■ **Work instruction**
Your output must match the records below character for character.

■ **Records for this exercise**
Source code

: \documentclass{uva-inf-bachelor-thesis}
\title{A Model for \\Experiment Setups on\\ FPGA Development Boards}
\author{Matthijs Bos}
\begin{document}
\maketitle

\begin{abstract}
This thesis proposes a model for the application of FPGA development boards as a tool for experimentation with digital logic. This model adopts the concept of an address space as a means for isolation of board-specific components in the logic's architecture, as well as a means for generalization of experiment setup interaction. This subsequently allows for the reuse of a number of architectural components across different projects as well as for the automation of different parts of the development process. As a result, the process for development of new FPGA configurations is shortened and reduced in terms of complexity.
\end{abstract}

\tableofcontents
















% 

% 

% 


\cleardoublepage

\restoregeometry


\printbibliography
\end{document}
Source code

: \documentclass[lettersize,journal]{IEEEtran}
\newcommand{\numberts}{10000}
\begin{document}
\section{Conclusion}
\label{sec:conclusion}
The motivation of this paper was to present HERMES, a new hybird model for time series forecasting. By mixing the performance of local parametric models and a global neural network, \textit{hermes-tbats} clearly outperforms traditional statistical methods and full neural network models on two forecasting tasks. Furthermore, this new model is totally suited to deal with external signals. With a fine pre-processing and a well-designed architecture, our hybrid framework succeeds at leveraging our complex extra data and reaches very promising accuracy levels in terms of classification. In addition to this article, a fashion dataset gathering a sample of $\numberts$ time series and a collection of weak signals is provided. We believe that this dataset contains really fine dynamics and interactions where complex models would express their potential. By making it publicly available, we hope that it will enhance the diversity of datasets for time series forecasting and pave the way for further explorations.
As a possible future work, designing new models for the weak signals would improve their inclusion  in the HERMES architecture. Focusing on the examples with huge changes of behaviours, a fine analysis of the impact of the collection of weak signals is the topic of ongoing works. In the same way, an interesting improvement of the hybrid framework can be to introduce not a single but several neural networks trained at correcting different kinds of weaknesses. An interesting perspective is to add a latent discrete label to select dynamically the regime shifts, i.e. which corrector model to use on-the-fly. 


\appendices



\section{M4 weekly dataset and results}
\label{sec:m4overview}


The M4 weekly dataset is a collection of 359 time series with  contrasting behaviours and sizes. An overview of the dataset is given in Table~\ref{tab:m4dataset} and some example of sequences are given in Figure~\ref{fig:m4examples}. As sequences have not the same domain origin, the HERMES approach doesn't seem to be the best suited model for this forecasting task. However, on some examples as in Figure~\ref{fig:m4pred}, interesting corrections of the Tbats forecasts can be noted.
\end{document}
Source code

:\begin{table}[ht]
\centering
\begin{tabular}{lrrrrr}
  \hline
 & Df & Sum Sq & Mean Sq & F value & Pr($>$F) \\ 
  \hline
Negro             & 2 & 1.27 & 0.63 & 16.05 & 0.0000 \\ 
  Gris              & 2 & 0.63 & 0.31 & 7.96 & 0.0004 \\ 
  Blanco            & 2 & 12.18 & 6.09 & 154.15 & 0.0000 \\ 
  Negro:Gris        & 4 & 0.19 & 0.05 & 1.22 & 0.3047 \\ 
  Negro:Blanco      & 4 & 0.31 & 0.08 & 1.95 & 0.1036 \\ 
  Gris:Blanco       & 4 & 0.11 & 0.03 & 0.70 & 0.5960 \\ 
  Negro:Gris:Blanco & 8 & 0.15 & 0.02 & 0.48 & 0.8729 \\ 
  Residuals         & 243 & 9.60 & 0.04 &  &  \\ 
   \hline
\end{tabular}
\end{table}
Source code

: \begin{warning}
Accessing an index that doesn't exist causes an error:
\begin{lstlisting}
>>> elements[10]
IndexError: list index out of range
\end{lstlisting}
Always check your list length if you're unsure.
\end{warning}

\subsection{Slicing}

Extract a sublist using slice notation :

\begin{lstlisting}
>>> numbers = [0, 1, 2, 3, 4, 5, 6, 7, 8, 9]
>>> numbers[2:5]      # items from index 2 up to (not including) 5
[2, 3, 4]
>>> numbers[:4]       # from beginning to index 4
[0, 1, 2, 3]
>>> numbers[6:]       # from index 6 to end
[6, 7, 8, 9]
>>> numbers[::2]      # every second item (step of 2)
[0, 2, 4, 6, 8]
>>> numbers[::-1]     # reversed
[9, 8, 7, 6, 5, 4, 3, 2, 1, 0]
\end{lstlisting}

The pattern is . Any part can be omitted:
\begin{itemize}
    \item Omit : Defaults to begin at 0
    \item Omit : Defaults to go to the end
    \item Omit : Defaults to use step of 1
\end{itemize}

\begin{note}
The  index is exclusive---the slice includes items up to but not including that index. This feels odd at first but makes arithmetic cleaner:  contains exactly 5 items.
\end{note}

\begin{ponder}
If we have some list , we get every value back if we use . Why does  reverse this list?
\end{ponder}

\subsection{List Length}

■ **Task answer**
Source code

: \documentclass{uva-inf-bachelor-thesis}
\title{A Model for \\Experiment Setups on\\ FPGA Development Boards}
\author{Matthijs Bos}
\begin{document}
\maketitle

\begin{abstract}
This thesis proposes a model for the application of FPGA development boards as a tool for experimentation with digital logic. This model adopts the concept of an address space as a means for isolation of board-specific components in the logic's architecture, as well as a means for generalization of experiment setup interaction. This subsequently allows for the reuse of a number of architectural components across different projects as well as for the automation of different parts of the development process. As a result, the process for development of new FPGA configurations is shortened and reduced in terms of complexity.
\end{abstract}

\tableofcontents
















% 

% 

% 


\cleardoublepage

\restoregeometry


\printbibliography
\end{document}
Source code

: \documentclass[lettersize,journal]{IEEEtran}
\newcommand{\numberts}{10000}
\begin{document}
\section{Conclusion}
\label{sec:conclusion}
The motivation of this paper was to present HERMES, a new hybird model for time series forecasting. By mixing the performance of local parametric models and a global neural network, \textit{hermes-tbats} clearly outperforms traditional statistical methods and full neural network models on two forecasting tasks. Furthermore, this new model is totally suited to deal with external signals. With a fine pre-processing and a well-designed architecture, our hybrid framework succeeds at leveraging our complex extra data and reaches very promising accuracy levels in terms of classification. In addition to this article, a fashion dataset gathering a sample of $\numberts$ time series and a collection of weak signals is provided. We believe that this dataset contains really fine dynamics and interactions where complex models would express their potential. By making it publicly available, we hope that it will enhance the diversity of datasets for time series forecasting and pave the way for further explorations.
As a possible future work, designing new models for the weak signals would improve their inclusion  in the HERMES architecture. Focusing on the examples with huge changes of behaviours, a fine analysis of the impact of the collection of weak signals is the topic of ongoing works. In the same way, an interesting improvement of the hybrid framework can be to introduce not a single but several neural networks trained at correcting different kinds of weaknesses. An interesting perspective is to add a latent discrete label to select dynamically the regime shifts, i.e. which corrector model to use on-the-fly. 


\appendices



\section{M4 weekly dataset and results}
\label{sec:m4overview}


The M4 weekly dataset is a collection of 359 time series with  contrasting behaviours and sizes. An overview of the dataset is given in Table~\ref{tab:m4dataset} and some example of sequences are given in Figure~\ref{fig:m4examples}. As sequences have not the same domain origin, the HERMES approach doesn't seem to be the best suited model for this forecasting task. However, on some examples as in Figure~\ref{fig:m4pred}, interesting corrections of the Tbats forecasts can be noted.
\end{document}
Source code

:\begin{table}[ht]
\centering
\begin{tabular}{lrrrrr}
  \hline
 & Df & Sum Sq & Mean Sq & F value & Pr($>$F) \\ 
  \hline
Negro             & 2 & 1.27 & 0.63 & 16.05 & 0.0000 \\ 
  Gris              & 2 & 0.63 & 0.31 & 7.96 & 0.0004 \\ 
  Blanco            & 2 & 12.18 & 6.09 & 154.15 & 0.0000 \\ 
  Negro:Gris        & 4 & 0.19 & 0.05 & 1.22 & 0.3047 \\ 
  Negro:Blanco      & 4 & 0.31 & 0.08 & 1.95 & 0.1036 \\ 
  Gris:Blanco       & 4 & 0.11 & 0.03 & 0.70 & 0.5960 \\ 
  Negro:Gris:Blanco & 8 & 0.15 & 0.02 & 0.48 & 0.8729 \\ 
  Residuals         & 243 & 9.60 & 0.04 &  &  \\ 
   \hline
\end{tabular}
\end{table}
Source code

: \begin{warning}
Accessing an index that doesn't exist causes an error:
\begin{lstlisting}
>>> elements[10]
IndexError: list index out of range
\end{lstlisting}
Always check your list length if you're unsure.
\end{warning}

\subsection{Slicing}

Extract a sublist using slice notation :

\begin{lstlisting}
>>> numbers = [0, 1, 2, 3, 4, 5, 6, 7, 8, 9]
>>> numbers[2:5]      # items from index 2 up to (not including) 5
[2, 3, 4]
>>> numbers[:4]       # from beginning to index 4
[0, 1, 2, 3]
>>> numbers[6:]       # from index 6 to end
[6, 7, 8, 9]
>>> numbers[::2]      # every second item (step of 2)
[0, 2, 4, 6, 8]
>>> numbers[::-1]     # reversed
[9, 8, 7, 6, 5, 4, 3, 2, 1, 0]
\end{lstlisting}

The pattern is . Any part can be omitted:
\begin{itemize}
    \item Omit : Defaults to begin at 0
    \item Omit : Defaults to go to the end
    \item Omit : Defaults to use step of 1
\end{itemize}

\begin{note}
The  index is exclusive---the slice includes items up to but not including that index. This feels odd at first but makes arithmetic cleaner:  contains exactly 5 items.
\end{note}

\begin{ponder}
If we have some list , we get every value back if we use . Why does  reverse this list?
\end{ponder}

\subsection{List Length}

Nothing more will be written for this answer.